Cru sedeva tra Boruma e Rosy, lo sguardo fisso sull’orizzonte. Ogni tanto abbaiava piano, come se contasse i metri che li separavano dall’isola.
Boruma chiuse gli occhi e si immerse nel training autogeno: «Il corpo è pesante, la fronte è fresca, il respiro è ampio.» Le immagini scorrevano: la cucina di Sorrento con la nonna, i corridoi degli ospedali di Como, i Natali passati da solo ricordando la voce della madre, le corse disperate dopo la morte di Shelley. Tutto era lì, dentro di lui, pronto a trasformarsi in forza. Gli oggetti, le memorie, erano i suoi talismani.
«A cosa pensi?» chiese Rosy, interrompendo il silenzio.
Boruma aprì gli occhi. «Agli oggetti che mi tengono in vita. Le mie scarpe, un vecchio quaderno, un bracciale di stoffa. Non hanno valore per il mondo, ma per me sono ponti. Senza quei ponti, cadrei.»
Rosy sorrise piano. «Allora custodisci bene i tuoi ponti, Boruma.
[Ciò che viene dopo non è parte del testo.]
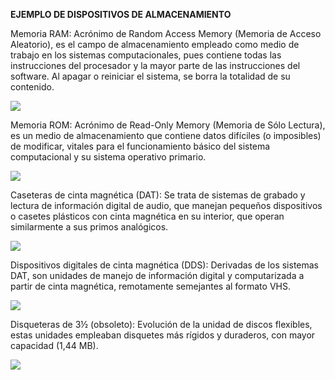 
**EJEMPLO DE DISPOSITIVOS DE ALMACENAMIENTO**

Memoria RAM: Acrónimo de Random Access Memory (Memoria de Acceso Aleatorio), es el campo de almacenamiento empleado como medio de trabajo en los sistemas computacionales, pues contiene todas las instrucciones del procesador y la mayor parte de las instrucciones del software. Al apagar o reiniciar el sistema, se borra la totalidad de su contenido.

![](https://www.comeros.com.ar/wp-content/uploads/2018/03/27652-ADATA-AD4U2400316G17-S-1.jpg)

 Memoria ROM: Acrónimo de Read-Only Memory (Memoria de Sólo Lectura), es un medio de almacenamiento que contiene datos difíciles (o imposibles) de modificar, vitales para el funcionamiento básico del sistema computacional y su sistema operativo primario.

 ![](https://www.informatica-hoy.com.ar/memoria-ram/imagenes/memoria-rom_clip_image012.jpg)

 Caseteras de cinta magnética (DAT): Se trata de sistemas de grabado y lectura de información digital de audio, que manejan pequeños dispositivos o casetes plásticos con cinta magnética en su interior, que operan similarmente a sus primos analógicos.

![](https://encrypted-tbn0.gstatic.com/images?q=tbn:ANd9GcSViwVA2fZehYRk53uu9CGc9rm9ouMJx8_GyL64pYsNZ8r8oezY)

 Dispositivos digitales de cinta magnética (DDS): Derivadas de los sistemas DAT, son unidades de manejo de información digital y computarizada a partir de cinta magnética, remotamente semejantes al formato VHS.

![](https://cobach1oec358.files.wordpress.com/2014/11/img6-3.jpg)

 Disqueteras de 3½ (obsoleto): Evolución de la unidad de discos flexibles, estas unidades empleaban disquetes más rígidos y duraderos, con mayor capacidad (1,44 MB).

![](https://i.ytimg.com/vi/8bO3o7kNnH0/hqdefault.jpg)
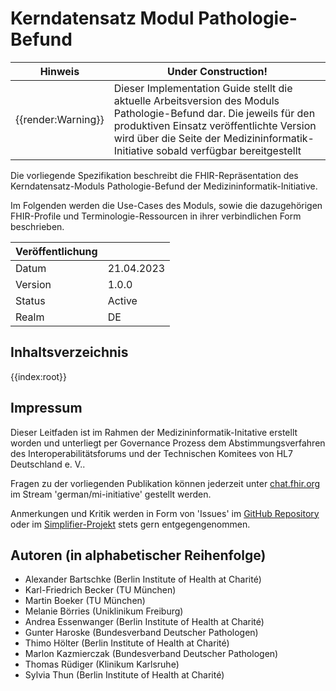 # Kerndatensatz Modul Pathologie-Befund

| Hinweis | Under Construction! |
|---------|---------------------|
| {{render:Warning}} | Dieser Implementation Guide stellt die aktuelle Arbeitsversion des Moduls Pathologie-Befund dar. Die jeweils für den produktiven Einsatz veröffentlichte Version wird über die Seite der Medizininformatik-Initiative sobald verfügbar bereitgestellt|

Die vorliegende Spezifikation beschreibt die FHIR-Repräsentation des Kerndatensatz-Moduls Pathologie-Befund der Medizininformatik-Initiative. 

Im Folgenden werden die Use-Cases des Moduls, sowie die dazugehörigen FHIR-Profile und Terminologie-Ressourcen in ihrer verbindlichen Form beschrieben.

| Veröffentlichung   |   |
|---------|---|
| Datum   | 21.04.2023  |
| Version | 1.0.0         |
| Status  | Active       |
| Realm   | DE          | 

## Inhaltsverzeichnis

{{index:root}}

## Impressum
Dieser Leitfaden ist im Rahmen der Medizininformatik-Initative erstellt worden und unterliegt per Governance Prozess dem Abstimmungsverfahren des Interoperabilitätsforums und der Technischen Komitees von HL7 Deutschland e. V..

Fragen zu der vorliegenden Publikation können jederzeit unter [chat.fhir.org](https://chat.fhir.org) im Stream 'german/mi-initiative' gestellt werden.

Anmerkungen und Kritik werden in Form von 'Issues' im [GitHub Repository](https://github.com/medizininformatik-initiative/kerndatensatzmodul-PathologieBefund) oder im [Simplifier-Projekt](https://simplifier.net/medizininformatikinitiative-modulpathologie) stets gern entgegengenommen.

## Autoren (in alphabetischer Reihenfolge)

* Alexander Bartschke       (Berlin Institute of Health at Charité)
* Karl-Friedrich Becker     (TU München)
* Martin Boeker             (TU München)
* Melanie Börries           (Uniklinikum Freiburg)
* Andrea Essenwanger        (Berlin Institute of Health at Charité)
* Gunter Haroske            (Bundesverband Deutscher Pathologen)
* Thimo Hölter              (Berlin Institute of Health at Charité)
* Marlon Kazmierczak        (Bundesverband Deutscher Pathologen)
* Thomas Rüdiger            (Klinikum Karlsruhe)
* Sylvia Thun               (Berlin Institute of Health at Charité)


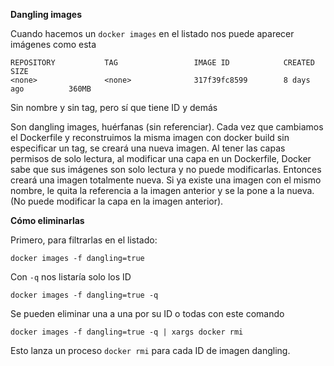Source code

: **Dangling images**

Cuando hacemos un `docker images` en el listado nos puede aparecer imágenes como esta

    REPOSITORY           TAG                 IMAGE ID            CREATED             SIZE
    <none>               <none>              317f39fc8599        8 days ago          360MB

Sin nombre y sin tag, pero sí que tiene ID y demás

Son dangling images, huérfanas (sin referenciar).
Cada vez que cambiamos el Dockerfile y reconstruimos la misma imagen con docker build sin
especificar un tag, se creará una nueva imagen. 
Al tener las capas permisos de solo lectura, al modificar una capa en un Dockerfile, Docker
sabe que sus imágenes son solo lectura y no puede modificarlas. Entonces creará una imagen
totalmente nueva.
Si ya existe una imagen con el mismo nombre, le quita la referencia a la imagen anterior y 
se la pone a la nueva. (No puede modificar la capa en la imagen anterior).

**Cómo eliminarlas**

Primero, para filtrarlas en el listado: 
    
    docker images -f dangling=true
        
Con `-q` nos listaría solo los ID

    docker images -f dangling=true -q 
     
Se pueden eliminar una a una por su ID o todas con este comando

    docker images -f dangling=true -q | xargs docker rmi
    
Esto lanza un proceso `docker rmi` para cada ID de imagen dangling.     
        

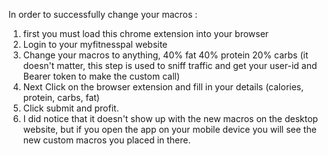 In order to successfully change your macros :
1. first you must load this chrome extension into your browser
2. Login to your myfitnesspal website
3. Change your macros to anything, 40% fat 40% protein 20% carbs (it doesn't matter, this step is used to sniff traffic and get your user-id and Bearer token to make the custom call)
4. Next Click on the browser extension and fill in your details (calories, protein, carbs, fat)
5. Click submit and profit.
6. I did notice that it doesn't show up with the new macros on the desktop website, but if you open the app on your mobile device you will see the new custom macros you placed in there.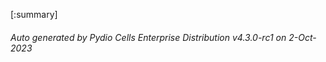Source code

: 






[:summary]

###### Auto generated by Pydio Cells Enterprise Distribution v4.3.0-rc1 on 2-Oct-2023
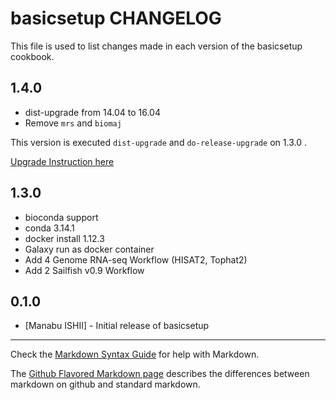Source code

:basicsetup CHANGELOG
====================

This file is used to list changes made in each version of the basicsetup cookbook.

1.4.0
-----
- dist-upgrade from 14.04 to 16.04
- Remove `mrs` and `biomaj`

This version is executed `dist-upgrade` and `do-release-upgrade` on 1.3.0 .

[Upgrade Instruction here](bayesvm_1.3.0_to_1.4.0.txt)

1.3.0
-----
- bioconda support
 - conda 3.14.1
- docker install 1.12.3
- Galaxy run as docker container
 - Add 4 Genome RNA-seq Workflow (HISAT2, Tophat2)
 - Add 2 Sailfish v0.9 Workflow

0.1.0
-----
- [Manabu ISHII] - Initial release of basicsetup

- - -
Check the [Markdown Syntax Guide](http://daringfireball.net/projects/markdown/syntax) for help with Markdown.

The [Github Flavored Markdown page](http://github.github.com/github-flavored-markdown/) describes the differences between markdown on github and standard markdown.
I bambini hanno bisogno di qualcuno che sappia attraversarli.»
L’isola
La barca toccò riva. L’Isola del Faraone si alzava davanti a loro, con la fortezza di Salah al-Din che dominava la scogliera. Pietre di granito scuro, mura medievali, un’eco di battaglie dimenticate.
Appena misero piede a terra, Boruma sentì un brivido: non era solo.
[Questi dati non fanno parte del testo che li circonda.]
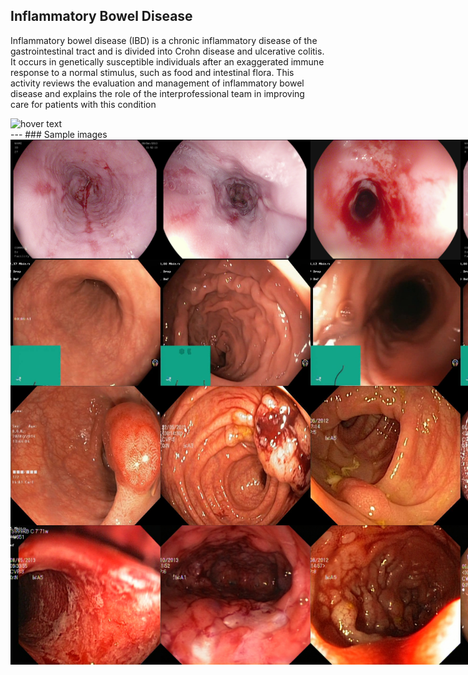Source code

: 
## Inflammatory Bowel Disease

Inflammatory bowel disease (IBD) is a chronic inflammatory disease of the gastrointestinal tract and is divided into Crohn disease and ulcerative colitis. It occurs in genetically susceptible individuals after an exaggerated immune response to a normal stimulus, such as food and intestinal flora. This activity reviews the evaluation and management of inflammatory bowel disease and explains the role of the interprofessional team in improving care for patients with this condition

<img style="display:flex; justify-cotent:center;align_item:center;" src="https://www.upopolis.com/wp-content/uploads/bp-attachments/100003403/Crohns-vs.-Colitis-visual.png" width="750" title="hover text">
---
### Sample images
<div style='display:flex;'>
  <img src="https://raw.githubusercontent.com/syeedsaquib/Inflammatory-Bowel-Disease-Detection-using-DCNN/main/Training%20data%20sample/Esophagitis_1.jpg" width="240" title="hover text">
  <img src="https://raw.githubusercontent.com/syeedsaquib/Inflammatory-Bowel-Disease-Detection-using-DCNN/main/Training%20data%20sample/Esophagitis_2.jpg" width="240" title="hover text">
  <img src="https://raw.githubusercontent.com/syeedsaquib/Inflammatory-Bowel-Disease-Detection-using-DCNN/main/Training%20data%20sample/Esophagitis_3.jpg" width="240" title="hover text">
  <img src="https://raw.githubusercontent.com/syeedsaquib/Inflammatory-Bowel-Disease-Detection-using-DCNN/main/Training%20data%20sample/Esophagitis_4.jpg" width="240" title="hover text">
</div>
<div style='display:flex;'>
  <img src="https://raw.githubusercontent.com/syeedsaquib/Inflammatory-Bowel-Disease-Detection-using-DCNN/main/Training%20data%20sample/Normal_1.jpg" width="240" title="hover text">
  <img src="https://raw.githubusercontent.com/syeedsaquib/Inflammatory-Bowel-Disease-Detection-using-DCNN/main/Training%20data%20sample/Normal_2.jpg" width="240" title="hover text">
  <img src="https://raw.githubusercontent.com/syeedsaquib/Inflammatory-Bowel-Disease-Detection-using-DCNN/main/Training%20data%20sample/Normal_3.jpg" width="240" title="hover text">
  <img src="https://raw.githubusercontent.com/syeedsaquib/Inflammatory-Bowel-Disease-Detection-using-DCNN/main/Training%20data%20sample/Normal_4.jpg" width="240" title="hover text">
</div>
<div style='display:flex;'>
  <img src="https://raw.githubusercontent.com/syeedsaquib/Inflammatory-Bowel-Disease-Detection-using-DCNN/main/Training%20data%20sample/Polyps_1.jpg" width="240" title="hover text">
  <img src="https://raw.githubusercontent.com/syeedsaquib/Inflammatory-Bowel-Disease-Detection-using-DCNN/main/Training%20data%20sample/Polyps_2.jpg" width="240" title="hover text">
  <img src="https://raw.githubusercontent.com/syeedsaquib/Inflammatory-Bowel-Disease-Detection-using-DCNN/main/Training%20data%20sample/Polyps_3.jpg" width="240" title="hover text">
  <img src="https://raw.githubusercontent.com/syeedsaquib/Inflammatory-Bowel-Disease-Detection-using-DCNN/main/Training%20data%20sample/Polyps_4.jpg" width="240" title="hover text">
</div>
<div style='display:flex;'>
  <img src="https://raw.githubusercontent.com/syeedsaquib/Inflammatory-Bowel-Disease-Detection-using-DCNN/main/Training%20data%20sample/Ulcer_1.jpg" width="240" title="hover text">
  <img src="https://raw.githubusercontent.com/syeedsaquib/Inflammatory-Bowel-Disease-Detection-using-DCNN/main/Training%20data%20sample/Ulcer_2.jpg" width="240" title="hover text">
  <img src="https://raw.githubusercontent.com/syeedsaquib/Inflammatory-Bowel-Disease-Detection-using-DCNN/main/Training%20data%20sample/Ulcer_3.jpg" width="240" title="hover text">
  <img src="https://raw.githubusercontent.com/syeedsaquib/Inflammatory-Bowel-Disease-Detection-using-DCNN/main/Training%20data%20sample/Ulcer_4.jpg" width="240" title="hover text">
</div>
Le barche viste la notte precedente avevano già lasciato tracce. Passi nella sabbia, corde sfilacciate, resti di torce.
«Non siete i primi, ve l’avevo detto,» mormorò Rosy.
Cru abbaiò forte, puntando le orecchie verso una rampa laterale. Boruma annuì: «Andiamo.»
Salendo, notò incisioni antiche sui muri: simboli intrecciati, lettere in arabo, greco ed ebraico. Tutto convergeva verso un’arcata centrale. Lì, incastonata tra le pietre, brillava una lamina: rame e oro, con tre incisioni perfette.
Il Sigillo del Giardino.
Boruma si avvicinò con il cuore in tumulto. Allungò la mano. In quell’istante, un rumore secco lo fermò: il clic metallico di un’arma caricata.
Dall’ombra di una torre, una voce spezzò l’aria:
«Il Sigillo non appartiene a chi sogna. Appartiene a chi governa.»
Boruma si voltò. L’uomo con la cicatrice all’occhio sinistro stava lì, il fucile puntato. Dietro di lui, altre sagome armate si muovevano nell’oscurità.
Rosy fece un passo avanti, lo sguardo fermo. «Non governerete mai ciò che nasce dall’amore.»
Il vento si alzò, portando odore di sale e di ferro.
La corsa di Boruma non era più solo sulle strade del Sinai. Ora correva sul filo sottile tra vita e morte, tra verità e potere.
E il Sigillo brillava, come se volesse scegliere da sé a chi appartenere.